To prosper in this new landscape, manufacturers will need to take a hard look at their supply chains. Relying on China may not be as feasible as in the past, given current political pressures and trade uncertainty. But cost isn’t the only factor. Changes to any supply chain implicate many other business considerations including tax, such as transfer pricing impacts. Planning also may include supply chain changes; mergers and acquisitions; strategic sourcing; and additional pricing negotiations. It is important to conduct an analysis of the company’s current and expected trade and tariff situation using its customs data. It’s becoming increasingly important for manufacturers to be nimble, with customer-centric supply chains that are better able to respond quickly to changes in the market.
From an operations perspective, Mexico is an increasingly attractive option for manufacturers — assuming the USMCA is ratified (or, at the very least, NAFTA continues without modification). That’s because of what we like to call the 4 Cs: cost, capabilities, capacity and closeness. These critical factors come into play in Mexico in the following key ways:
Mexico has a strong manufacturing base. The country’s manufacturing output of $175 billion ranked in the global top 10, according to a 2018 Brookings Institution study. Its automotive sector is particularly strong, leading all exports. Precision machined parts are another area of strength.
Labor is readily available. Unlike in the US, where manufacturers can struggle to find enough skilled workers, manufacturers in Mexico find that it can be much easier to meet workforce needs.

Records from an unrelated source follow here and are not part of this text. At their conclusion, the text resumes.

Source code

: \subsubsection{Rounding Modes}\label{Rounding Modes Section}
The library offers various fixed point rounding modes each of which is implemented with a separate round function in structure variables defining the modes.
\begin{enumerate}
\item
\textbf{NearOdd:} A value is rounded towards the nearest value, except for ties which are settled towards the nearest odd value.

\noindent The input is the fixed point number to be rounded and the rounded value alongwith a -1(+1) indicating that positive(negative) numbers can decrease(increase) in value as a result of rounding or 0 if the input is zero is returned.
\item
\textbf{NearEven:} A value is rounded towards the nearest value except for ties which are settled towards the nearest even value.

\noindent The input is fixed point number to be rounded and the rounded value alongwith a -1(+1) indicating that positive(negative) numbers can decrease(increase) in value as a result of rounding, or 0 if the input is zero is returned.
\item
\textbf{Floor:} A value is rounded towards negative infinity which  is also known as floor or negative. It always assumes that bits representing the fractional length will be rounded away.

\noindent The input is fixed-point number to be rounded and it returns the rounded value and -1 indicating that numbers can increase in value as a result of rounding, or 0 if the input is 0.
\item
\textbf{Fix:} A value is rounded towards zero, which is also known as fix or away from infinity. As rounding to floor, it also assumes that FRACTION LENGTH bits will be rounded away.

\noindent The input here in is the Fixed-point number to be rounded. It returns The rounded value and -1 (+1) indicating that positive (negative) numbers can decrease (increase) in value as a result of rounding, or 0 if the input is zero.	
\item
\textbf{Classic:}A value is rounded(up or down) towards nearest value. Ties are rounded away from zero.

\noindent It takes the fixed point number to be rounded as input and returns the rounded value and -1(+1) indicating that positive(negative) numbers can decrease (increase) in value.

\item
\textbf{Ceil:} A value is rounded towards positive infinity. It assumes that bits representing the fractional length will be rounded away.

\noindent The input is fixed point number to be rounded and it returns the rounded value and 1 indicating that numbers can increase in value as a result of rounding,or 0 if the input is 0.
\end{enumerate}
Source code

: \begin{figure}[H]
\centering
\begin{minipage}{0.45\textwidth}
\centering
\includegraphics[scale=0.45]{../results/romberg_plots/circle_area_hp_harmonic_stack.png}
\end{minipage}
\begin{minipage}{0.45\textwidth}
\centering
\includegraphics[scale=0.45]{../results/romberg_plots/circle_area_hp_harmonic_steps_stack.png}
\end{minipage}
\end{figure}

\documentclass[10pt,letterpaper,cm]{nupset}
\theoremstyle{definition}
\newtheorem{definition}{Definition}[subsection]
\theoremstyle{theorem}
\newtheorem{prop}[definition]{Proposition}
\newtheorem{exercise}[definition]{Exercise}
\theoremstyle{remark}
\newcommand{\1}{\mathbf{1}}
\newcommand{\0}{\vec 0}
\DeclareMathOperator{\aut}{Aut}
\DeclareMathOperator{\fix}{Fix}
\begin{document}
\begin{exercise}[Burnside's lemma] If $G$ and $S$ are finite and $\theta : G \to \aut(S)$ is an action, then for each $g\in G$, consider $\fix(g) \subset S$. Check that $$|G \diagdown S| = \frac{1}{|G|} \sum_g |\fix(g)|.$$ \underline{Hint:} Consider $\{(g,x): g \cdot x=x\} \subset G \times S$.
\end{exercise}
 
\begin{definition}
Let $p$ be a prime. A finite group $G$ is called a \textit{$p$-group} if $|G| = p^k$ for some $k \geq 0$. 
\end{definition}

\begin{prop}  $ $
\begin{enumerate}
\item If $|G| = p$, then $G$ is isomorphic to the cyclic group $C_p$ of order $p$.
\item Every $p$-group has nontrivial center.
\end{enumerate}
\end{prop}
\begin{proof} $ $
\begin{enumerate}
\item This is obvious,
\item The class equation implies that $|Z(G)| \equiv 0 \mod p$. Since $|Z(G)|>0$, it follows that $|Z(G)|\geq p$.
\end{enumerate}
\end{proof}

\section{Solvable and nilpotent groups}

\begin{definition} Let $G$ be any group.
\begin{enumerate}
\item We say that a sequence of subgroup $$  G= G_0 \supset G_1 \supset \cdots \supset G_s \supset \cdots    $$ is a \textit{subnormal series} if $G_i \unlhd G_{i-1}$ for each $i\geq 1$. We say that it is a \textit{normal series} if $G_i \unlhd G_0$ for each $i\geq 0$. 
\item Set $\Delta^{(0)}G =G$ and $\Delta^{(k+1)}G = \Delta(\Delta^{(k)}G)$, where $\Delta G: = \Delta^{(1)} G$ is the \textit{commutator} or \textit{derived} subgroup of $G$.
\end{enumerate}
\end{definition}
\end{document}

Wages are relatively low. While not as inexpensive as China, labor costs in Mexico remain significantly below those in the US.
Proximity is key. Components manufactured in Mexico can be in American factories and stores for final assembly within days, much faster than parts made in China.
There are also potentially significant tax advantages of which manufacturers can avail themselves. The toll manufacturing business model (that is, maquiladoras) has already proven very effective, and a more sophisticated version could bring significant additional benefits, including significantly reduced tax impact on both the manufacturing and sales component of the business.
Though the opportunities offered by Mexico may be relatively clear, manufacturers who wish to seize them still have much work to do. Given that it can take two years or more to transition a plant to realign supply chains, now is the time for companies to reevaluate their North American manufacturing footprint. There will be many important questions for the C-suite to consider, including total cost, risk, location, and access to skilled labor.
Political risk will remain a key factor to monitor. It is not yet certain that the USMCA will be ratified by Congress. If the deal is not finalized by December, it may be delayed until after the US presidential election in November 2020. Even if the deal is delayed, Mexico’s tax and cost advantages will remain, and the agreement’s ratification will make the movement of goods even smoother. It’s not too soon to begin planning for the new trade landscape the agreement would usher in. With Mexico open for business, it should be a key part of those discussions.